The 2013 Mubadala World Tennis Championship was a non-ATP affiliated exhibition tournament. It was the 6th edition of the Mubadala World Tennis Championship with the world's top players competing in the event, which was held in a knockout format. The winner received a purse of $250,000. The event was held at the Abu Dhabi International Tennis Complex at the Zayed Sports City in Abu Dhabi, United Arab Emirates.

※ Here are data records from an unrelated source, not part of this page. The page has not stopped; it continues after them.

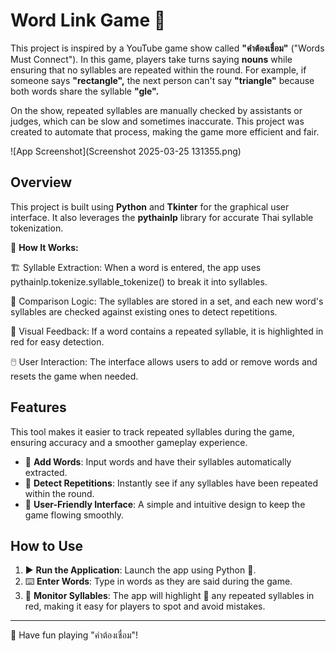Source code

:# Word Link Game 🔗

This project is inspired by a YouTube game show called **"คำต้องเชื่อม"** ("Words Must Connect"). In this game, players take turns saying **nouns** while ensuring that no syllables are repeated within the round. For example, if someone says **"rectangle",** the next person can't say **"triangle"** because both words share the syllable **"gle".**

On the show, repeated syllables are manually checked by assistants or judges, which can be slow and sometimes inaccurate. This project was created to automate that process, making the game more efficient and fair.

![App Screenshot](Screenshot 2025-03-25 131355.png)

## Overview

This project is built using **Python** and **Tkinter** for the graphical user interface. It also leverages the **pythainlp** library for accurate Thai syllable tokenization.

🔧 **How It Works:**

🏗️ Syllable Extraction: When a word is entered, the app uses pythainlp.tokenize.syllable_tokenize() to break it into syllables.

🔄 Comparison Logic: The syllables are stored in a set, and each new word's syllables are checked against existing ones to detect repetitions.

🎨 Visual Feedback: If a word contains a repeated syllable, it is highlighted in red for easy detection.

🖱️ User Interaction: The interface allows users to add or remove words and resets the game when needed.


## Features

This tool makes it easier to track repeated syllables during the game, ensuring accuracy and a smoother gameplay experience.

- 📝 **Add Words**: Input words and have their syllables automatically extracted.
- 🔎 **Detect Repetitions**: Instantly see if any syllables have been repeated within the round.
- 🎨 **User-Friendly Interface**: A simple and intuitive design to keep the game flowing smoothly.


## How to Use

1. ▶️ **Run the Application**: Launch the app using Python 🐍.
2. ⌨️ **Enter Words**: Type in words as they are said during the game.
3. 🚨 **Monitor Syllables**: The app will highlight 🔴 any repeated syllables in red, making it easy for players to spot and avoid mistakes.

---


🎉 Have fun playing "คำต้องเชื่อม"!

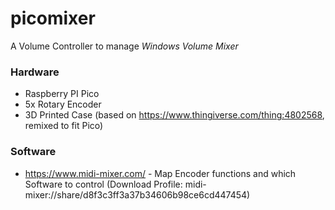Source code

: # picomixer
A Volume Controller to manage *Windows Volume Mixer*

### Hardware
- Raspberry PI Pico
- 5x Rotary Encoder
- 3D Printed Case (based on https://www.thingiverse.com/thing:4802568, remixed to fit Pico)

### Software
- https://www.midi-mixer.com/ - Map Encoder functions and which Software to control (Download Profile: midi-mixer://share/d8f3c3ff3a37b34606b98ce6cd447454)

It was a warm-up event for the 2014 tennis season, with the ATP World Tour beginning on December 30, 2013.

==Players==

| Country | Player | Ranking | Seeding |
|---|---|---|---|
| ESP | Rafael Nadal | 1 | 1 |
| SRB | Novak Djokovic | 2 | 2 |
| ESP | David Ferrer | 3 | 3 |
| GBR | Andy Murray | 4 | 4 |
| SUI | Stanislas Wawrinka | 8 | 5 |
| FRA | Jo-Wilfried Tsonga | 10 | 6 |

Players List confirmed on 8 October

==Champion==

SRB Novak Djokovic def. ESP David Ferrer, 7–5, 6–2
- Djokovic wins his third title in Abu Dhabi.